The screenplay was written by Herschel Weingrod, Timothy Harris, and Jonathan Reynolds, based on an earlier script by Jericho Stone. Stone had originally pitched the film to Paramount Pictures as a drama that would serve as an allegory for child abuse. When Paramount optioned the story, they suggested that it would be more believable as a comedy. The film was unproduced for four years until Weintraub Entertainment Group put it into production in 1988.

My Stepmother Is an Alien was a box-office bomb, grossing only $13.8 million against a $19 million budget. The film also received negative reviews from critics, with most of the responses panning the film's humor and screenplay. Basinger and costar Lovitz received generally favorable reviews for their comedic performances, but in a New York Times review, Aykroyd was singled out for criticism for his performance as a romantic lead.

Plot
Steven Mills is a widowed scientist working on different ways to send radio waves into deep space.

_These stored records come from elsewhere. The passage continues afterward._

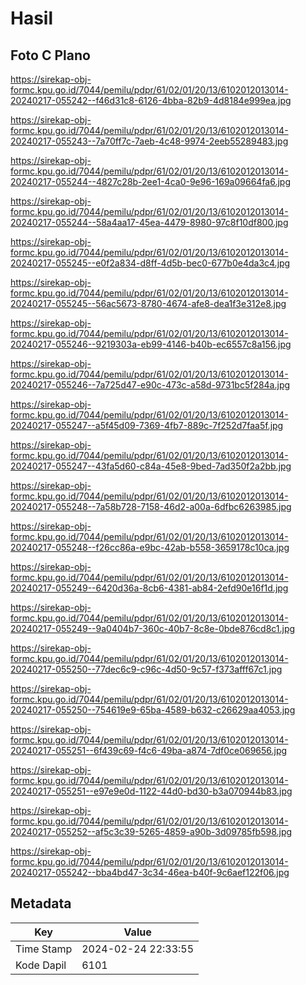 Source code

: # Hasil

## Foto C Plano

https://sirekap-obj-formc.kpu.go.id/7044/pemilu/pdpr/61/02/01/20/13/6102012013014-20240217-055242--f46d31c8-6126-4bba-82b9-4d8184e999ea.jpg

https://sirekap-obj-formc.kpu.go.id/7044/pemilu/pdpr/61/02/01/20/13/6102012013014-20240217-055243--7a70ff7c-7aeb-4c48-9974-2eeb55289483.jpg

https://sirekap-obj-formc.kpu.go.id/7044/pemilu/pdpr/61/02/01/20/13/6102012013014-20240217-055244--4827c28b-2ee1-4ca0-9e96-169a09664fa6.jpg

https://sirekap-obj-formc.kpu.go.id/7044/pemilu/pdpr/61/02/01/20/13/6102012013014-20240217-055244--58a4aa17-45ea-4479-8980-97c8f10df800.jpg

https://sirekap-obj-formc.kpu.go.id/7044/pemilu/pdpr/61/02/01/20/13/6102012013014-20240217-055245--e0f2a834-d8ff-4d5b-bec0-677b0e4da3c4.jpg

https://sirekap-obj-formc.kpu.go.id/7044/pemilu/pdpr/61/02/01/20/13/6102012013014-20240217-055245--56ac5673-8780-4674-afe8-dea1f3e312e8.jpg

https://sirekap-obj-formc.kpu.go.id/7044/pemilu/pdpr/61/02/01/20/13/6102012013014-20240217-055246--9219303a-eb99-4146-b40b-ec6557c8a156.jpg

https://sirekap-obj-formc.kpu.go.id/7044/pemilu/pdpr/61/02/01/20/13/6102012013014-20240217-055246--7a725d47-e90c-473c-a58d-9731bc5f284a.jpg

https://sirekap-obj-formc.kpu.go.id/7044/pemilu/pdpr/61/02/01/20/13/6102012013014-20240217-055247--a5f45d09-7369-4fb7-889c-7f252d7faa5f.jpg

https://sirekap-obj-formc.kpu.go.id/7044/pemilu/pdpr/61/02/01/20/13/6102012013014-20240217-055247--43fa5d60-c84a-45e8-9bed-7ad350f2a2bb.jpg

https://sirekap-obj-formc.kpu.go.id/7044/pemilu/pdpr/61/02/01/20/13/6102012013014-20240217-055248--7a58b728-7158-46d2-a00a-6dfbc6263985.jpg

https://sirekap-obj-formc.kpu.go.id/7044/pemilu/pdpr/61/02/01/20/13/6102012013014-20240217-055248--f26cc86a-e9bc-42ab-b558-3659178c10ca.jpg

https://sirekap-obj-formc.kpu.go.id/7044/pemilu/pdpr/61/02/01/20/13/6102012013014-20240217-055249--6420d36a-8cb6-4381-ab84-2efd90e16f1d.jpg

https://sirekap-obj-formc.kpu.go.id/7044/pemilu/pdpr/61/02/01/20/13/6102012013014-20240217-055249--9a0404b7-360c-40b7-8c8e-0bde876cd8c1.jpg

https://sirekap-obj-formc.kpu.go.id/7044/pemilu/pdpr/61/02/01/20/13/6102012013014-20240217-055250--77dec6c9-c96c-4d50-9c57-f373afff67c1.jpg

https://sirekap-obj-formc.kpu.go.id/7044/pemilu/pdpr/61/02/01/20/13/6102012013014-20240217-055250--754619e9-65ba-4589-b632-c26629aa4053.jpg

https://sirekap-obj-formc.kpu.go.id/7044/pemilu/pdpr/61/02/01/20/13/6102012013014-20240217-055251--6f439c69-f4c6-49ba-a874-7df0ce069656.jpg

https://sirekap-obj-formc.kpu.go.id/7044/pemilu/pdpr/61/02/01/20/13/6102012013014-20240217-055251--e97e9e0d-1122-44d0-bd30-b3a070944b83.jpg

https://sirekap-obj-formc.kpu.go.id/7044/pemilu/pdpr/61/02/01/20/13/6102012013014-20240217-055252--af5c3c39-5265-4859-a90b-3d09785fb598.jpg

https://sirekap-obj-formc.kpu.go.id/7044/pemilu/pdpr/61/02/01/20/13/6102012013014-20240217-055242--bba4bd47-3c34-46ea-b40f-9c6aef122f06.jpg


## Metadata

| Key        | Value               |
| ---------- | ------------------- |
| Time Stamp | 2024-02-24 22:33:55 |
| Kode Dapil | 6101                |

After he sends a radio wave out of the galaxy, it hits a planet (Cosine N to the 8th), causing a disruption of gravity on the planet. Celeste is sent to investigate who could have done it and how it was done, believing it was an attack. She is aided by a device called Bag: an alien tentacle with a single eye and a mind of its own disguised as a designer purse. Bag is able to create any object, such as diamonds and designer dresses, almost instantaneously. Celeste crashes a party hosted by Steven's brother, Ron, and immediately draws attention to herself by making outdated references to TV shows and political slogans under the mistaken belief that they are current (information that had actually taken 92 years to get from Earth to her home world).

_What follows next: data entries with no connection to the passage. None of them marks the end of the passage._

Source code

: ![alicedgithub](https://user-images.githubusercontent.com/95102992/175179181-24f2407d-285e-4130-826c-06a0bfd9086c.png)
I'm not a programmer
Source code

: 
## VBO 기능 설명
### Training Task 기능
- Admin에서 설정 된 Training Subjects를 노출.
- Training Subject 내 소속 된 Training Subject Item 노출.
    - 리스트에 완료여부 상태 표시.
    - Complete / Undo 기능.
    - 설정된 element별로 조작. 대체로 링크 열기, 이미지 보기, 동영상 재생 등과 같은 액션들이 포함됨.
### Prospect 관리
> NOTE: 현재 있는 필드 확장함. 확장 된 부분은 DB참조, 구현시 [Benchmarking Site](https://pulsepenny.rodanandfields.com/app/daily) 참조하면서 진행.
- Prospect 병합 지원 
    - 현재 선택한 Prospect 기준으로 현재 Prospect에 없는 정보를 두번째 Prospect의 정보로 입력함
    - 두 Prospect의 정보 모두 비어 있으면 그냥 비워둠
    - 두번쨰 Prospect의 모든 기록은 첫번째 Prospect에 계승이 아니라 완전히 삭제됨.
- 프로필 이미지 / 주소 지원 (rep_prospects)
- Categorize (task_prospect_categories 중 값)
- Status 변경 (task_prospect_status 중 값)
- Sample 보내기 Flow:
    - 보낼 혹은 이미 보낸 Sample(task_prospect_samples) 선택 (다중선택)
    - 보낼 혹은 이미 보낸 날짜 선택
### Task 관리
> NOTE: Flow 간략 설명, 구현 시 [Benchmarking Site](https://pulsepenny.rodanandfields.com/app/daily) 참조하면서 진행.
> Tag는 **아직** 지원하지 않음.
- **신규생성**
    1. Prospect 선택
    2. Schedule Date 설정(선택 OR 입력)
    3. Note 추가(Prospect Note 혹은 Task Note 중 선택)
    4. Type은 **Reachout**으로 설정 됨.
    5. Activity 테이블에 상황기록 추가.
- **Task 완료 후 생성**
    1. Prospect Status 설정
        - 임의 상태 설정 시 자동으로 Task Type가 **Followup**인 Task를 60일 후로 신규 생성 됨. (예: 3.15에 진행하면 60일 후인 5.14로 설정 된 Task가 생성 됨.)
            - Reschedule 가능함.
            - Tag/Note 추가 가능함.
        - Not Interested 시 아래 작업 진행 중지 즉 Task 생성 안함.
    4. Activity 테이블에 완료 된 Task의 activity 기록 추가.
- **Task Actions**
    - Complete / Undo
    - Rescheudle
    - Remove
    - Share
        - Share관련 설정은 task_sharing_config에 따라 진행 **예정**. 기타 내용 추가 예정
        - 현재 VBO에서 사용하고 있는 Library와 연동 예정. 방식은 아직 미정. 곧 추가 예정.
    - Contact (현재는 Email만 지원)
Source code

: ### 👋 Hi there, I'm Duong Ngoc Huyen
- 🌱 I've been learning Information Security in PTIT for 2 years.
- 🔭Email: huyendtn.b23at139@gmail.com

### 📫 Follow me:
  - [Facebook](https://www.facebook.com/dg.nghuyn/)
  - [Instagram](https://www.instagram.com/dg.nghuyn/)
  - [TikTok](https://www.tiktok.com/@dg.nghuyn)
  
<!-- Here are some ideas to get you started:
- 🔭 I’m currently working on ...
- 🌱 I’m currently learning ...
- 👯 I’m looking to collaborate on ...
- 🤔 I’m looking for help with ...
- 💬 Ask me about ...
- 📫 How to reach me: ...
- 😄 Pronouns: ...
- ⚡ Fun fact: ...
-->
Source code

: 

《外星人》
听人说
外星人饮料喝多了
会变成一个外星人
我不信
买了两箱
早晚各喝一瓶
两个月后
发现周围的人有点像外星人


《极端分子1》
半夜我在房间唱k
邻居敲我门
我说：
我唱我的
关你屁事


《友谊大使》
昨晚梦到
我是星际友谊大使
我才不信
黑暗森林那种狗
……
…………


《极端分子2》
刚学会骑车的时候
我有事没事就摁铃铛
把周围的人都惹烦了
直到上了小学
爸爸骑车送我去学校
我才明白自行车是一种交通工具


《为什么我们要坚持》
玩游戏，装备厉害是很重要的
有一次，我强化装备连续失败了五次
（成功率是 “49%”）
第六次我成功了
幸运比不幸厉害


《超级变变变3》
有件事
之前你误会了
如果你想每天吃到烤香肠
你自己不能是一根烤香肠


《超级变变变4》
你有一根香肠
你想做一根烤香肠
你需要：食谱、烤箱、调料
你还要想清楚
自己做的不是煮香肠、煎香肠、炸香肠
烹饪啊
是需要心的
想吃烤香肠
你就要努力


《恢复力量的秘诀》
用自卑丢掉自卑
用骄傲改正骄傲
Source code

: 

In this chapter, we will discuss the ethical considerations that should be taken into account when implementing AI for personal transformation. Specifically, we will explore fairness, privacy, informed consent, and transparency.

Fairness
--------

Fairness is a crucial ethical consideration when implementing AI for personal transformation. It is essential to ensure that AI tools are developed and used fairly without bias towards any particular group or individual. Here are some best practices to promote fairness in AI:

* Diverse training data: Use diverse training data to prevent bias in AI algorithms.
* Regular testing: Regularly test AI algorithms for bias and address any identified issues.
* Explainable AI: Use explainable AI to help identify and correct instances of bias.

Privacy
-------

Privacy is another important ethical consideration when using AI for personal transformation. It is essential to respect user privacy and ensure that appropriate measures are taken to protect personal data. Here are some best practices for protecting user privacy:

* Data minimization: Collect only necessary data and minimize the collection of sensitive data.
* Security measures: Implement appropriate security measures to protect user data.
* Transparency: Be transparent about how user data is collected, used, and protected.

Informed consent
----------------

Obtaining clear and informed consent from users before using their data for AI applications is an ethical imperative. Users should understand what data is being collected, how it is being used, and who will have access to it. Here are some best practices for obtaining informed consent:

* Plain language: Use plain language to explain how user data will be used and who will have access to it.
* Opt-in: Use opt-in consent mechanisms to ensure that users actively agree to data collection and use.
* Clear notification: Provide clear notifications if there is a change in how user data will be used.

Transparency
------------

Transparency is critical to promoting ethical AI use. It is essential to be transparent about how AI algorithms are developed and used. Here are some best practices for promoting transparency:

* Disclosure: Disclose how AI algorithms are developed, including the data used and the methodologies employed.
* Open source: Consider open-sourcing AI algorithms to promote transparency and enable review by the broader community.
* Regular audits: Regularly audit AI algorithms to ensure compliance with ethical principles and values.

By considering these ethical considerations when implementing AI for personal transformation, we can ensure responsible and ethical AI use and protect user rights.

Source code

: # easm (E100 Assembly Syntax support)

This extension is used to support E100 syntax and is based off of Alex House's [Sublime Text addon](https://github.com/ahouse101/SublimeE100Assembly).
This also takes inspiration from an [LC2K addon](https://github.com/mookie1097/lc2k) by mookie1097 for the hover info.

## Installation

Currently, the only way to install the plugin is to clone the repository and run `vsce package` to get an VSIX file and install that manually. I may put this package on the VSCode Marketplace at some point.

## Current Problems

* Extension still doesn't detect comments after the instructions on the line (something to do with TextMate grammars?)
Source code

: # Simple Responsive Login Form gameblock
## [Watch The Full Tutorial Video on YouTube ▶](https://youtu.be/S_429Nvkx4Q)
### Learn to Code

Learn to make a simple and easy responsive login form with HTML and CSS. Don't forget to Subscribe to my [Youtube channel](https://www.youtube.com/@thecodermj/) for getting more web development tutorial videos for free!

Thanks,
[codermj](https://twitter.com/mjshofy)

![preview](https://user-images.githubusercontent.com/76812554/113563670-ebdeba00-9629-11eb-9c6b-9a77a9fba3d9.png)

Celeste's inexperience almost results in her exposing herself as alien as she struggles with simple tasks such as cooking and trying to kiss for the first time. She goes home with Steven and spends the night (after Bag teaches her what sex is, which she greatly enjoys). Jessie, Steven's 13-year-old daughter, is at first happy that her father has found someone (her mother having died five years previously), but becomes suspicious when she observes Celeste eating the acid out of batteries and pulling eggs out of boiling hot water with her bare hands. However, she cannot convince her smitten father that something is unusual about Celeste. When Celeste tells him that she must leave in 24 hours, he impulsively proposes, and she accepts. Ron also has his doubts about Celeste and tries to dissuade Steven from marrying her on the idea she is an illegal immigrant or planning economic espionage, but then admits he is just jealous his brother has found his dream girl, whereas he will never find a girl like Princess Stéphanie of Monaco.

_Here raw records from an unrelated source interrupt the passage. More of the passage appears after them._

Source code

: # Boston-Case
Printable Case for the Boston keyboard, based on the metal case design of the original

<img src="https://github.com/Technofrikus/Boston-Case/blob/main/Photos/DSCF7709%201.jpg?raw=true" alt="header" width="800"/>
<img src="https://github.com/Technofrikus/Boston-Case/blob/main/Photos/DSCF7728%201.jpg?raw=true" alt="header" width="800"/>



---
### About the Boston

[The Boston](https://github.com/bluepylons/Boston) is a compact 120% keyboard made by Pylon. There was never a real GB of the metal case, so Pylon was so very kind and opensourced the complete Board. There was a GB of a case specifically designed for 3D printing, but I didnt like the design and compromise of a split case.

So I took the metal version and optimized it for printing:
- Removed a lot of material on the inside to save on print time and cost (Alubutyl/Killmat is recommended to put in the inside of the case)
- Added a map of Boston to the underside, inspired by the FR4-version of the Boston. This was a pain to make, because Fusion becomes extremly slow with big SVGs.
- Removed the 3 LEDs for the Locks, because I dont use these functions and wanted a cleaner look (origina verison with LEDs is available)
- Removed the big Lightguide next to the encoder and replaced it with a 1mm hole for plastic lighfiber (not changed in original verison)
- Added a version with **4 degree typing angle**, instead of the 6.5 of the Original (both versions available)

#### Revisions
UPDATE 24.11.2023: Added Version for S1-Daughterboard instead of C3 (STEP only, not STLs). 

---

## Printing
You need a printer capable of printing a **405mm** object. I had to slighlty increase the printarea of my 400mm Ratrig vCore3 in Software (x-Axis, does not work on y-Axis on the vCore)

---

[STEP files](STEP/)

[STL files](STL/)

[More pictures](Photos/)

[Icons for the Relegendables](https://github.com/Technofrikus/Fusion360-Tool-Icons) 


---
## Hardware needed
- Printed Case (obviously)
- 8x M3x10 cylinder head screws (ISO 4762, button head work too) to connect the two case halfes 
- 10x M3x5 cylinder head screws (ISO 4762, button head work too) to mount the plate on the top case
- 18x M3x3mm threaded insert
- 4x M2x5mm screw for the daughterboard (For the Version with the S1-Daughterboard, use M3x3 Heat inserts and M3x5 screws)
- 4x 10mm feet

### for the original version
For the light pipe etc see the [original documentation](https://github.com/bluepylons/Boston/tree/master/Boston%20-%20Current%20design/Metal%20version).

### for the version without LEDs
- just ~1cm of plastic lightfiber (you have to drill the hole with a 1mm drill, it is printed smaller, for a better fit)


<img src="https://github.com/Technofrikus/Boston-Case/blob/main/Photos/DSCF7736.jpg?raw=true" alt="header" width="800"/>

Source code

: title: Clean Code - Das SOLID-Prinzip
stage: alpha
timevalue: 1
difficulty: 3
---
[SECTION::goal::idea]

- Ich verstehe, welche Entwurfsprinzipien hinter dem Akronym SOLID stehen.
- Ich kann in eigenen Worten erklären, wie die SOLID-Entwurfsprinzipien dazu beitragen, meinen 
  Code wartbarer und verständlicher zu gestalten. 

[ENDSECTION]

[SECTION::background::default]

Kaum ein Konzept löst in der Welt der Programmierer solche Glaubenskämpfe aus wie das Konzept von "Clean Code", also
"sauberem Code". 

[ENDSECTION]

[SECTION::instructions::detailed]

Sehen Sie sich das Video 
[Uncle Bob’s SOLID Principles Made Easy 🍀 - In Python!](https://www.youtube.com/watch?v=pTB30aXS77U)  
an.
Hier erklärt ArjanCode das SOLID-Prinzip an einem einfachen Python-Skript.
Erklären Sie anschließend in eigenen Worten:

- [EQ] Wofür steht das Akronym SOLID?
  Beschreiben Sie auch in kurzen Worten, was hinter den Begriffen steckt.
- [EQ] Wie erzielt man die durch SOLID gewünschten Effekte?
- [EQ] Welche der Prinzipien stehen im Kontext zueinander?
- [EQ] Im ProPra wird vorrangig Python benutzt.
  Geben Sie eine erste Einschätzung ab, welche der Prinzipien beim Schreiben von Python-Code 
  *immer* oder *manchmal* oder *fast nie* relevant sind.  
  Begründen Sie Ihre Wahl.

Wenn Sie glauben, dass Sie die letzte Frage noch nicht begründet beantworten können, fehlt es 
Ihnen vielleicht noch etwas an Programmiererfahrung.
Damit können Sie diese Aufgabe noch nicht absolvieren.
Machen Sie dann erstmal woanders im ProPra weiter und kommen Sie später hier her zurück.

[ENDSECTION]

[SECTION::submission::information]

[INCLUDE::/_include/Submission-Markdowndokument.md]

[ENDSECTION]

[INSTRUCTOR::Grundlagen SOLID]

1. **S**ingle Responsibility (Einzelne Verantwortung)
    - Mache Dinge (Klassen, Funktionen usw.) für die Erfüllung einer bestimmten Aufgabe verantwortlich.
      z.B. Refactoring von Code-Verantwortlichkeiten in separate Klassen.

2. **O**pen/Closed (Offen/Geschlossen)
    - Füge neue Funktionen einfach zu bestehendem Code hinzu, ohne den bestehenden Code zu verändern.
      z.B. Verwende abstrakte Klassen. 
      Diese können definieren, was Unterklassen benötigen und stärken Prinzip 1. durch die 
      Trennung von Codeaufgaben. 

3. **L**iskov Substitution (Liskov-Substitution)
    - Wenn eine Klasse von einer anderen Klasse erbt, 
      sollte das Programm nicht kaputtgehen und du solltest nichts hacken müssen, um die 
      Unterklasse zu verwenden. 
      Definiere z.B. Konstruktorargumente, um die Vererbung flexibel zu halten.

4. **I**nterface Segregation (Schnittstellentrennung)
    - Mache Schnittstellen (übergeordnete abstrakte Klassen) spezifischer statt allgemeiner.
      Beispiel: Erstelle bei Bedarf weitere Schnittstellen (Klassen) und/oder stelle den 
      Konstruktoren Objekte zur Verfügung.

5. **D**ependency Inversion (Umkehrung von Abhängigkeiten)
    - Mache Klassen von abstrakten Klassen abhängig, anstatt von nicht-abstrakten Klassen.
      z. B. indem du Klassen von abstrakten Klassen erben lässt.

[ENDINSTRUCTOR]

Celeste begins enjoying life as a human as she encounters new experiences such as sneezing and love. When Jessie finally confronts her about being an extraterrestrial, Celeste admits her home world has no emotion and that she plans to depart once she gets Steven to recreate the radio signal and send it (which she says will reverse the gravity problems on her world). However, she begins to question her decisions when Jessie says it will devastate her father, for whom Celeste has now developed feelings. After Jessie argues with Steven, she runs away and is nearly hit by a car but is saved by Celeste, revealing her powers. Steven accepts that Celeste is indeed an alien and that she has fallen in love with him and sees Jessie as her own daughter. He further ingratiates her to human society by showing her how to eat real food.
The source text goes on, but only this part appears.